The medical and business professionals who formed University realized that education is more than academics. Building personal relationships and excelling in their professions, students at Argosy University-Hawaii enjoy a mix of courses to help them grow in every aspect of their lives.

There are four main branches of Argosy University, the College of Business, College of Education, College of Health Sciences and the College of Psychology and Behavioral Sciences. The University has locations in nineteen cities across the United States and also provides online education courses for students. Students can attend University in any of the following cities/states-Washington, D. C., Twin Cities, Tampa-FL, Seattle-WA, Schaumburg, Sarasota-FL, San Diego-CA, San Francisco-CA, Salt Lake City-UT, Phoenix-AZ, Orange County-CA, Nashville-TN, Los Angeles-CA, Inland Empire, Hawaii, Denver-CO, Dallas-TX, Chicago-IL and Atlanta.

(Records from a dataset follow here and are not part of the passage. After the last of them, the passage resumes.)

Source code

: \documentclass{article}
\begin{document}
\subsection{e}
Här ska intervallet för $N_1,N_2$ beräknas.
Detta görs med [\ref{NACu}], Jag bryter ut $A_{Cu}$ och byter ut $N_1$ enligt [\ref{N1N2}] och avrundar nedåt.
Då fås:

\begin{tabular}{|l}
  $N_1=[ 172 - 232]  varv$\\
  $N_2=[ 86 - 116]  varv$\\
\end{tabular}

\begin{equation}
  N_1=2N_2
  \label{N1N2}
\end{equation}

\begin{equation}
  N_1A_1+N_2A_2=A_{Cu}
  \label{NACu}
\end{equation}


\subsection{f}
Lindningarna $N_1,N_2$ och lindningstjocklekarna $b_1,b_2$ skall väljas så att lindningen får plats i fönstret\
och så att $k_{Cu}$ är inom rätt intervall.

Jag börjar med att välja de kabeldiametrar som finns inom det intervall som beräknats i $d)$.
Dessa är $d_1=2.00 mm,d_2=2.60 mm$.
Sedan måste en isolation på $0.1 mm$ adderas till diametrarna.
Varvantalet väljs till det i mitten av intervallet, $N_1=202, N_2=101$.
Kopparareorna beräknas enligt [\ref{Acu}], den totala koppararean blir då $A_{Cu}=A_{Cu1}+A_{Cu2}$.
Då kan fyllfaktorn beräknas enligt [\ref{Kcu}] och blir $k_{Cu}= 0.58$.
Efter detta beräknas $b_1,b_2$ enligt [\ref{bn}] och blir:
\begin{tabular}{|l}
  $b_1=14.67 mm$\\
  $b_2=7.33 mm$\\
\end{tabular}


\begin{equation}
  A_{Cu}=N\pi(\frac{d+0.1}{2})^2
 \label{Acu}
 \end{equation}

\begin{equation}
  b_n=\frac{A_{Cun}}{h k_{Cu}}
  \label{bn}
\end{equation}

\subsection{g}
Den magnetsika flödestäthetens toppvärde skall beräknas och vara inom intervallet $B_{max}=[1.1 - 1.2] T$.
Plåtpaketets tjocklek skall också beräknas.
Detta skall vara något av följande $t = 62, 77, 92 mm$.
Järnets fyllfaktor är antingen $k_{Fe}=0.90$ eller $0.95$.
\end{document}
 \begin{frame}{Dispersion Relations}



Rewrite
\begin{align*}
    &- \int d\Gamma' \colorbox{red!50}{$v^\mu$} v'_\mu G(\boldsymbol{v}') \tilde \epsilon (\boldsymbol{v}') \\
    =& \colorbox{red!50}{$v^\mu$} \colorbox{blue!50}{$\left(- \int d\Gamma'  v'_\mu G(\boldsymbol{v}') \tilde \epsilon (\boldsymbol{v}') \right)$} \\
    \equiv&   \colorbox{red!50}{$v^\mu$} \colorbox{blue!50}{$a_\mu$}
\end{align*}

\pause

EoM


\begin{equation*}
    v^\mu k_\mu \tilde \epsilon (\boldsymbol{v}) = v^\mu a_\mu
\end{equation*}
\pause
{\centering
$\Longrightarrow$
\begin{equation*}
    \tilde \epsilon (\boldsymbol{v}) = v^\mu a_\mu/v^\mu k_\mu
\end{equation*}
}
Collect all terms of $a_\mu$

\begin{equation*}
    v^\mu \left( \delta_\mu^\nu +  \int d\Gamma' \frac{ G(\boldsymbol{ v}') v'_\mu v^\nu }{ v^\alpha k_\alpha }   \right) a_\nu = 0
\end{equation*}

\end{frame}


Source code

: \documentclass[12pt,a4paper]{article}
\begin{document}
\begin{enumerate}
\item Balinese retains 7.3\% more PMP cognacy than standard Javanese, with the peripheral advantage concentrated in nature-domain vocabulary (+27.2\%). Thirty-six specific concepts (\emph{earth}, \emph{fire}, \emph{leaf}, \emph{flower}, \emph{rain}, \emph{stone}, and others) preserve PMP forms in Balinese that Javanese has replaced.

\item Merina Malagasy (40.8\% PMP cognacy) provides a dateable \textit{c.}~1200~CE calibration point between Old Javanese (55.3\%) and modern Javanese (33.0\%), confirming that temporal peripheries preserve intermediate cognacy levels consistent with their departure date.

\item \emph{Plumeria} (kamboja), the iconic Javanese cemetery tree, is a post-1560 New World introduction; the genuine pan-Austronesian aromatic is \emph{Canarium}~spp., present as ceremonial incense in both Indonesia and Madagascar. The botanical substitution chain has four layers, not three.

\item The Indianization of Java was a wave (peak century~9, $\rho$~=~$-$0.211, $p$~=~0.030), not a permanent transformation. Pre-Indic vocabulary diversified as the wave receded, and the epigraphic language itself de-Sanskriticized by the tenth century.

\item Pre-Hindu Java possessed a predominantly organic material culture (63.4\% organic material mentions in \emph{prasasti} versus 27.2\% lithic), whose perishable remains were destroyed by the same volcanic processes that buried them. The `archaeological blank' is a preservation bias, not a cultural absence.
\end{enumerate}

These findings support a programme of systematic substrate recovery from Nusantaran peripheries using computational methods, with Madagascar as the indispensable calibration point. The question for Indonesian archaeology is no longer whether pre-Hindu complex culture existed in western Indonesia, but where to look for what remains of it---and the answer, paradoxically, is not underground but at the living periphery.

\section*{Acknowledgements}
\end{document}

There are many areas that students attending University-Hawaii can complete degrees in. Psychology, Marriage and Family Therapy, Criminal Justice, Counselor Education and Liberal Arts degrees can be completed at the school and credits can be transferred within the Argosy University system as well as other accredited universities nation wide. Many other professional certifications within these disciples can also be obtained through the University.

There was a new announcement recently that University-Hawaii will begin offering a new degree. Students wishing to pursue a Doctorate Degree in Education in Counselor Education and Supervision can now fulfill their requirements and obtain their degree at this campus.

There is a satellite campus on each of the islands of Hilo and Maui that compliment the main campus on the island of Oahu. Most are recent college graduates but there is also a portion of the population that are already actively involved in their industry, wishing to further their education and careers by completing more advanced degrees or certifications. University-Hawaii offers a beautiful backdrop for students who are fulfilling their educational and personal needs.




Searching for universities combining psychology and health care with management degrees is made easier by the authors site.  would be the right place with their detailed State Universities Information. One can also find profile of universities like Argosy University that provides scope for such combined academic courses.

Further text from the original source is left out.